REQUIRED ACTION → Please write out the whole listing that follows exactly; the pictures stay out.

== MATERIAL FOR THIS TASK ==

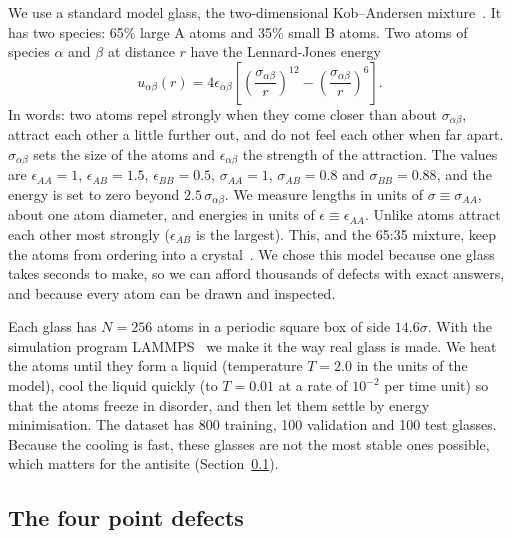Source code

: \documentclass[10pt]{article}
\begin{document}
We use a standard model glass, the two-dimensional Kob--Andersen mixture~\citep{kob1995,bruning2009}. It has two species: 65\% large A atoms and 35\% small B atoms. Two atoms of species $\alpha$ and $\beta$ at distance $r$ have the Lennard-Jones energy
\begin{equation}
u_{\alpha\beta}(r)=4\epsilon_{\alpha\beta}\left[\left(\frac{\sigma_{\alpha\beta}}{r}\right)^{12}-\left(\frac{\sigma_{\alpha\beta}}{r}\right)^{6}\right].
\end{equation}
In words: two atoms repel strongly when they come closer than about $\sigma_{\alpha\beta}$, attract each other a little further out, and do not feel each other when far apart. $\sigma_{\alpha\beta}$ sets the size of the atoms and $\epsilon_{\alpha\beta}$ the strength of the attraction. The values are $\epsilon_{AA}=1$, $\epsilon_{AB}=1.5$, $\epsilon_{BB}=0.5$, $\sigma_{AA}=1$, $\sigma_{AB}=0.8$ and $\sigma_{BB}=0.88$, and the energy is set to zero beyond $2.5\,\sigma_{\alpha\beta}$. We measure lengths in units of $\sigma\equiv\sigma_{AA}$, about one atom diameter, and energies in units of $\epsilon\equiv\epsilon_{AA}$. Unlike atoms attract each other most strongly ($\epsilon_{AB}$ is the largest). This, and the 65:35 mixture, keep the atoms from ordering into a crystal~\citep{bruning2009}. We chose this model because one glass takes seconds to make, so we can afford thousands of defects with exact answers, and because every atom can be drawn and inspected.

Each glass has $N=256$ atoms in a periodic square box of side $14.6\sigma$. With the simulation program LAMMPS~\citep{thompson2022lammps} we make it the way real glass is made. We heat the atoms until they form a liquid (temperature $T=2.0$ in the units of the model), cool the liquid quickly (to $T=0.01$ at a rate of $10^{-2}$ per time unit) so that the atoms freeze in disorder, and then let them settle by energy minimisation. The dataset has 800 training, 100 validation and 100 test glasses. Because the cooling is fast, these glasses are not the most stable ones possible, which matters for the antisite (Section~\ref{sec:defects}).

\subsection{The four point defects}
\label{sec:defects}
\end{document}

===

ANSWER SPACE →
Source code

: \documentclass[10pt]{article}
\begin{document}
We use a standard model glass, the two-dimensional Kob--Andersen mixture~\citep{kob1995,bruning2009}. It has two species: 65\% large A atoms and 35\% small B atoms. Two atoms of species $\alpha$ and $\beta$ at distance $r$ have the Lennard-Jones energy
\begin{equation}
u_{\alpha\beta}(r)=4\epsilon_{\alpha\beta}\left[\left(\frac{\sigma_{\alpha\beta}}{r}\right)^{12}-\left(\frac{\sigma_{\alpha\beta}}{r}\right)^{6}\right].
\end{equation}
In words: two atoms repel strongly when they come closer than about $\sigma_{\alpha\beta}$, attract each other a little further out, and do not feel each other when far apart. $\sigma_{\alpha\beta}$ sets the size of the atoms and $\epsilon_{\alpha\beta}$ the strength of the attraction. The values are $\epsilon_{AA}=1$, $\epsilon_{AB}=1.5$, $\epsilon_{BB}=0.5$, $\sigma_{AA}=1$, $\sigma_{AB}=0.8$ and $\sigma_{BB}=0.88$, and the energy is set to zero beyond $2.5\,\sigma_{\alpha\beta}$. We measure lengths in units of $\sigma\equiv\sigma_{AA}$, about one atom diameter, and energies in units of $\epsilon\equiv\epsilon_{AA}$. Unlike atoms attract each other most strongly ($\epsilon_{AB}$ is the largest). This, and the 65:35 mixture, keep the atoms from ordering into a crystal~\citep{bruning2009}. We chose this model because one glass takes seconds to make, so we can afford thousands of defects with exact answers, and because every atom can be drawn and inspected.

Each glass has $N=256$ atoms in a periodic square box of side $14.6\sigma$. With the simulation program LAMMPS~\citep{thompson2022lammps} we make it the way real glass is made. We heat the atoms until they form a liquid (temperature $T=2.0$ in the units of the model), cool the liquid quickly (to $T=0.01$ at a rate of $10^{-2}$ per time unit) so that the atoms freeze in disorder, and then let them settle by energy minimisation. The dataset has 800 training, 100 validation and 100 test glasses. Because the cooling is fast, these glasses are not the most stable ones possible, which matters for the antisite (Section~\ref{sec:defects}).

\subsection{The four point defects}
\label{sec:defects}
\end{document}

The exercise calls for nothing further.